About this task:
Only the lines from the one containing "Fiedler et al" through the one containing "lipopeptides using the" should be printed, exactly as they appear below, with both ends included.

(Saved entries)
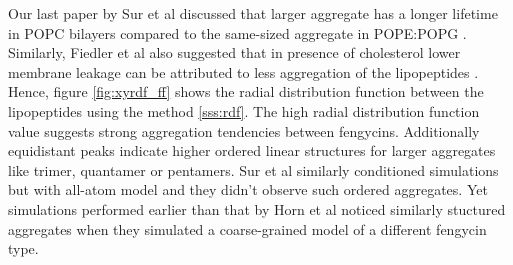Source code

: Our last paper by Sur et al discussed that larger aggregate has a 
longer lifetime in POPC bilayers compared to the 
same-sized aggregate in POPE:POPG \cite{Grossfield2018}. Similarly, 
Fiedler et al also suggested that in presence 
of cholesterol lower membrane leakage can be attributed to less aggregation 
of the lipopeptides \cite{Heerklotz2015}.
Hence, figure  \ref{fig:xyrdf_ff} shows the radial distribution function between the 
lipopeptides using the method \ref{sss:rdf}. 
The high radial distribution function value suggests strong aggregation 
tendencies between fengycins. Additionally equidistant peaks indicate higher ordered 
linear structures for larger aggregates like trimer, quantamer or pentamers. 
Sur et al similarly conditioned simulations but with all-atom model and they didn't 
observe such ordered aggregates. \cite{Grossfield2018}
Yet simulations performed earlier than that by Horn et al noticed similarly stuctured 
aggregates when they simulated 
a coarse-grained model of a different fengycin type.
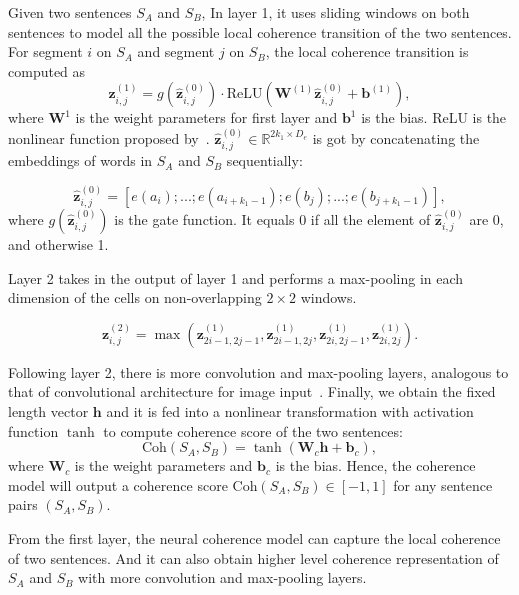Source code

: \documentclass[letterpaper]{article} %
\begin{document}
	Given two sentences $S_A$ and $S_B$, In layer 1, it uses sliding windows on both sentences to model all the possible local coherence transition of the two sentences. For segment $i$ on $S_A$ and segment $j$ on $S_B$, the local coherence transition is computed as
	\begin{equation*}
	\mathbf{z}^{(1)}_{i,j}  = g(\hat{\mathbf{z}}^{(0)}_{i,j})\cdot \text{ReLU}(\mathbf{W}^{(1)} \hat{\mathbf{z}}^{(0)}_{i,j} + \mathbf{b}^{(1)}),
	\end{equation*}
	where $\mathbf{W}^1$ is the weight parameters for first layer and $\mathbf{b}^1$ is the bias. ReLU is the nonlinear function proposed by~\cite{relu}. $\hat{\mathbf{z}}^{(0)}_{i,j} \in \mathbb{R}^{2k_1 \times D_{e}}$ is got by concatenating the embeddings of words in $S_A$ and $S_B$ sequentially:
	
	\begin{equation*}
	\hat{\mathbf{z}}^{(0)}_{i,j} =  [e(a_i); ... ; e(a_{i+k_1-1}); e(b_j);...; e(b_{j+k_1-1})],
	\end{equation*}
	where $g(\hat{\mathbf{z}}^{(0)}_{i,j})$ is the gate function. It equals 0 if all the element of $\hat{\mathbf{z}}^{(0)}_{i,j}$ are 0, and otherwise 1.
	
	Layer 2 takes in the output of layer 1 and performs a max-pooling in each dimension of the cells on non-overlapping $2\times 2$ windows.
	
	
	\begin{equation*}
	\mathbf{z}_{i,j}^{(2)} = \max(\mathbf{z}_{2i-1,2j-1}^{(1)}, \mathbf{z}_{2i-1,2j}^{(1)},\mathbf{z}_{2i,2j-1}^{(1)},\mathbf{z}_{2i,2j}^{(1)}). 
	\end{equation*}
	
	Following layer 2, there is more convolution and  max-pooling layers, analogous to that of convolutional architecture for image input~\cite{cnn}. Finally, we obtain the fixed length vector $\mathbf{h}$ and it is fed into a nonlinear transformation with activation function $\tanh$ to compute coherence score of the two sentences:
	\begin{equation}\label{eq:coh}
	\text{Coh}(S_A,S_B) = \tanh(\mathbf{W}_c  \mathbf{h}+ \mathbf{b}_c), 
	\end{equation}
	where $\mathbf{W}_c$ is the weight parameters and $\mathbf{b}_c$ is the bias. Hence, the coherence model will output a coherence score  $\text{Coh}(S_A, S_B) \in [-1,1]$ for any sentence pairs $(S_A, S_B)$.
	
	From the first layer, the neural coherence model can capture the local coherence of two sentences.  And it can also obtain higher level coherence representation of $S_A$ and $S_B$ with more convolution and max-pooling layers.
	
\end{document}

Written solution:
Fiedler et al also suggested that in presence 
of cholesterol lower membrane leakage can be attributed to less aggregation 
of the lipopeptides \cite{Heerklotz2015}.
Hence, figure  \ref{fig:xyrdf_ff} shows the radial distribution function between the 
lipopeptides using the method \ref{sss:rdf}. 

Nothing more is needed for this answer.